Christopher Altman  US graduate student in applied physics, Kavli Institute of Nanoscience, Delft University of Technology. Research foci include high-performance computing (HTMT), solid-state superconducting nanoelectronics, macroscopic quantum coherence and computation, quantum infomation processing in Josephson junction nanocircuits.

I was honored to participate in the US National Labs Conference on High Speed Computing from April 23-27, 2001 at Westin Salishan in Gleneden Beach, Oregon. Salishan is a half-mile's walk from the beach, a picturesque, mist-covered mountain resort that has been the setting for the conference since its inception.

The conference, founded in 1980, was founded as a means of getting experts in computer architecture, languages, and algorithms together to improve communications, develop collaborations, solve problems of mutual interest, and provide effective leadership in the field of high speed computing. Attendance is by invitation only, and limited to about 170 of the best and brightest in the world.

The conference is sponsored by Lawrence Livermore, Los Alamos, and Sandia National Laboratories, as well as being co-sponsored by a number private companies—this year volunteering sponsors included Compaq, Cray Inc., Fujitsu, IBM, Intel, SAIC, SGI, StorageTek, and Sun Microsystems.

A highlight of the conference was the informal discussions held each evening in Salishan's Sunset Suite, a forum to exchange ideas, solve problems, and develop friendships.
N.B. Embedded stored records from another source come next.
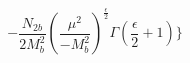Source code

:\begin{equation}
-\frac{N_{2b}}{2M_{b}^{2}}\left(\frac{\mu^{2}}{-M_{b}^{2}}\right)^{\frac{\epsilon}{2}}
\Gamma(\frac{\epsilon}{2}+1)\biggr\}
\end{equation}

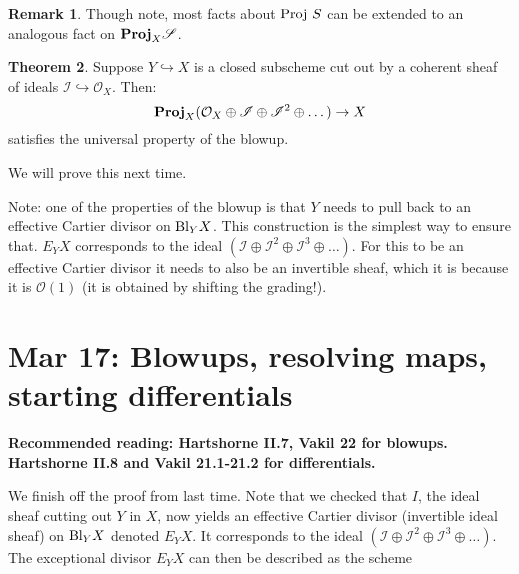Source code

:\documentclass[10pt,reqno]{amsart}
\theoremstyle{definition}
\newtheorem{theorem}{Theorem}
\newtheorem{remark}[theorem]{Remark}
\theoremstyle{remark}
\numberwithin{equation}{section}
\numberwithin{theorem}{section}
\newcommand{\OO}{{\mathcal O}}
\newcommand{\proj}{\textup{Proj }}
\newcommand{\bproj}{\textbf{\textup{Proj}}}
\newcommand{\SSS}{{\mathscr S}}
\newcommand{\II}{{\mathscr I}}
\newcommand{\Bl}{\textup{Bl}}
\begin{document}
\begin{remark} Though note, most facts about $\proj S$ can be extended to an analogous fact on $\bproj_X \SSS$.
\end{remark}

\begin{theorem}\label{theorem:blowup-univ} Suppose $Y \hookrightarrow X$ is a closed subscheme cut out by a coherent sheaf of ideals $\II \hookrightarrow \OO_X$. Then:
\[\bproj_X (\OO_X \oplus \II \oplus \II^2 \oplus \dots) \to X\]
satisfies the universal property of the blowup.
\end{theorem}

We will prove this next time. 

Note: one of the properties of the blowup is that $Y$ needs to pull back to an effective Cartier divisor on $\Bl_Y X$. This construction is the simplest way to ensure that. $E_Y X$ corresponds to the ideal $(\II \oplus \II^2 \oplus \II^3 \oplus \dots)$. For this to be an effective Cartier divisor it needs to also be an invertible sheaf, which it is because it is $\OO(1)$ (it is obtained by shifting the grading!).

\section{Mar 17: Blowups, resolving maps, starting differentials}
\textbf{Recommended reading: Hartshorne II.7, Vakil 22 for blowups. Hartshorne II.8 and Vakil 21.1-21.2 for differentials.}

We finish off the proof from last time. Note that we checked that $I$, the ideal sheaf cutting out $Y$ in $X$, now yields an effective Cartier divisor (invertible ideal sheaf) on $\Bl_Y X$ denoted $E_Y X$. It corresponds to the ideal $(\II \oplus \II^2 \oplus \II^3 \oplus \dots)$. The exceptional divisor $E_Y X$ can then be described as the scheme
\end{document}
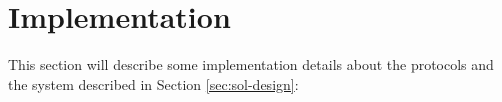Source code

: \section{Implementation}\label{sec:implementation}

This section will describe some implementation details about
the protocols and the system described in Section \ref{sec:sol-design}:









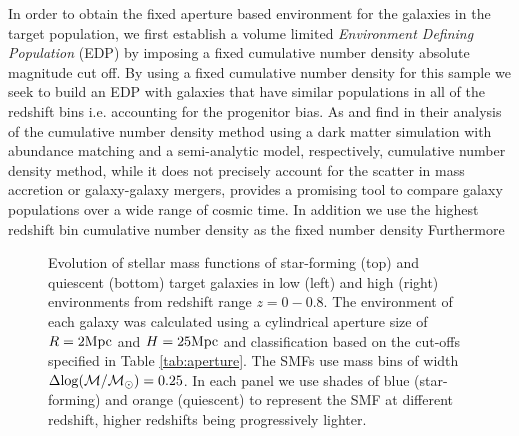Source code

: \documentclass{emulateapj}
\begin{document}
In order to obtain the fixed aperture based environment for the galaxies in the target population, 
we first establish a volume limited {\it Environment Defining Population} (EDP) by imposing a fixed 
cumulative number density absolute magnitude cut off. 
By using a fixed cumulative number density for this sample we seek to build an EDP with galaxies that 
have similar populations in all of the redshift bins i.e. accounting for the progenitor bias. 
As \cite{Behroozi:2013aa} and \cite{Leja:2013aa} find in their analysis of the cumulative number density 
method using a dark matter simulation with abundance matching and a semi-analytic model, respectively, 
cumulative number density method, while it does not precisely account for the scatter in mass accretion or 
galaxy-galaxy mergers, provides a promising tool to compare galaxy populations over a wide range of cosmic time.
In addition we use the highest redshift bin cumulative number density as the fixed number density 
Furthermore \cite{Behroozi:2013aa}
\begin{figure*}
  \begin{center}
    \leavevmode
     \label{fig:smf}
     \caption{Evolution of stellar mass functions of star-forming (top) and quiescent (bottom) target galaxies in 
low (left) and high (right) environments from redshift range $z=0-0.8$. The environment of each galaxy  
was calculated using a cylindrical aperture size of $R=2\rm{Mpc}$ and $H=25\rm{Mpc}$ and  
classification based on the cut-offs specified in Table \ref{tab:aperture}. The SMFs use mass bins of 
width $\Delta \rm{log}(\mathcal{M}/\mathcal{M}_{\odot})=0.25$. In each panel we use shades of blue 
(star-forming) and orange (quiescent) to represent the SMF at different redshift, higher redshifts being
progressively lighter.}
    \end{center}
\end{figure*}
\end{document}
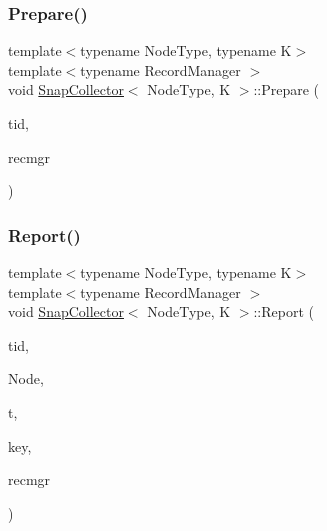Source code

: \mbox{\label{classSnapCollector_a8c2b96dd6ec25eb4abfdc0c1ba2abc29}} 
\subsubsection{\texorpdfstring{Prepare()}{Prepare()}}
{\footnotesize\ttfamily template$<$typename Node\+Type, typename K$>$ \\
template$<$typename Record\+Manager $>$ \\
void \hyperlink{classSnapCollector}{Snap\+Collector}$<$ Node\+Type, K $>$\+::Prepare (\begin{DoxyParamCaption}\item[{int}]{tid,  }\item[{Record\+Manager $\ast$}]{recmgr }\end{DoxyParamCaption})\hspace{0.3cm}{\ttfamily [inline]}}

\mbox{\label{classSnapCollector_a99bf72a5b736cc82ce4c64e0fd76d15e}} 
\subsubsection{\texorpdfstring{Report()}{Report()}}
{\footnotesize\ttfamily template$<$typename Node\+Type, typename K$>$ \\
template$<$typename Record\+Manager $>$ \\
void \hyperlink{classSnapCollector}{Snap\+Collector}$<$ Node\+Type, K $>$\+::Report (\begin{DoxyParamCaption}\item[{int}]{tid,  }\item[{Node\+Type $\ast$}]{Node,  }\item[{\hyperlink{reportitem_8h_ae4f179a72db5cca021a37ec4c6fe4c68}{Report\+Type}}]{t,  }\item[{K}]{key,  }\item[{Record\+Manager $\ast$}]{recmgr }\end{DoxyParamCaption})\hspace{0.3cm}{\ttfamily [inline]}}

\mbox{\label{classSnapCollector_a9060f1d38be8915ad5e0139bc518bab4}} 
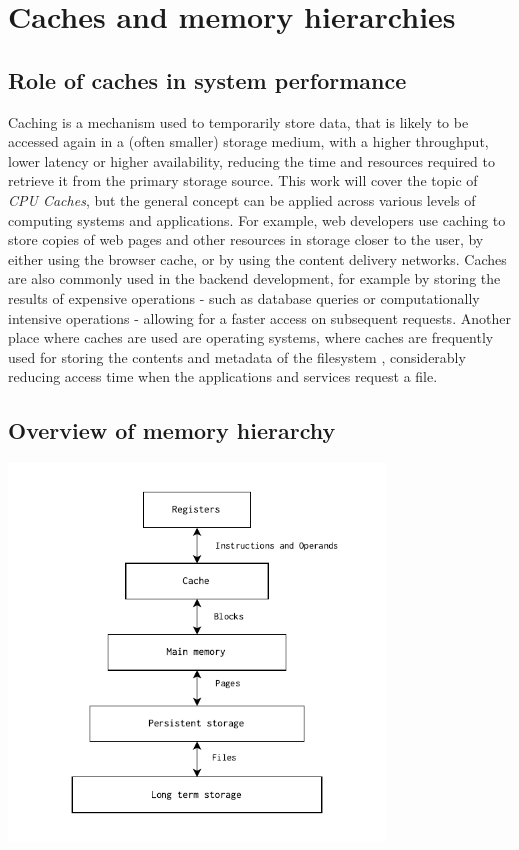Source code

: \section{Caches and memory hierarchies}


\subsection{Role of caches in system performance}

Caching is a mechanism used to temporarily store data, that is likely to be accessed again in a (often smaller) storage medium, with a higher throughput, lower latency or higher availability,
reducing the time and resources required to retrieve it from the primary storage source. This work will cover the topic of \textit{CPU Caches}, but the general concept can be applied across
various levels of computing systems and applications.
For example, web developers use caching to store copies of web pages and other resources in storage closer to the user, by either using the browser cache, or by using the content delivery networks. %
Caches are also commonly used in the backend development, for example by storing the results of expensive operations - such as database queries or computationally intensive operations -
allowing for a faster access on subsequent requests. Another place where caches are used are operating systems, where caches are frequently used for storing the contents and metadata of %
the filesystem \cite{linuxfscache}, considerably reducing access time when the applications and services request a file.

\subsection{Overview of memory hierarchy} \label{sec:memhier}

\begin{center}
	\centering
	\includegraphics[width=0.75\textwidth]{figures/02-background/memhier.pdf}
	\label{fig:memhier}
\end{center}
This year's talks profiled recent developments in nanotechnology, supercomputing, microelectromechanical systems, large-scale networks, memory architectures, data management, artificial intelligence, molecular electronics, and a number of other technologies that will significantly impact the future of information science and technology.

The meeting was a stimulating and challenging week of close interaction with many of the most creative minds in the field. I'd like to extend my gratitude to the many inspiring scientists with whom I had the opportunity to meet at Salishan—and to those who helped to make my attendance possible, including Doc Bedard, Horst Simon, David Kahaner, Brett Berlin, Will Stackhouse, Jim McGraw, Kathy Turnbeaugh, Dennis Bohnenkamp, and Lala Stone.

It was an honor to attend under support of a Salishan fellowship, to meet and discuss large-scale networks with H. Shrikumar and paintable computers with Bill Butera. I look forward to meeting both again on my next trip to the Media Lab.

Special thanks go to Horst Simon for our continuing discussions on high-performance computing and the HTMT architecture, and to Doc Bedard for his guidance, advice, and for answering my questions while exploring ideas on imaginative walks through the forested grounds of Salishan. My interest in Josephson Junction RSFQ superconducting nanoelectronics has been in no small part due to Bedard's Random Access talk, and the influence of our continued discussions throughout the week.

Notwithstanding revolutionary hardware breakthroughs, the next generation of high-performance computing systems will continue to be reliant upon low-temperature superconducting nanoelectronics. Moore's Law ensures their dimensions will shrink rapidly. As we enter the era of quantum information processing, this is certain to be a productive and exciting area of research.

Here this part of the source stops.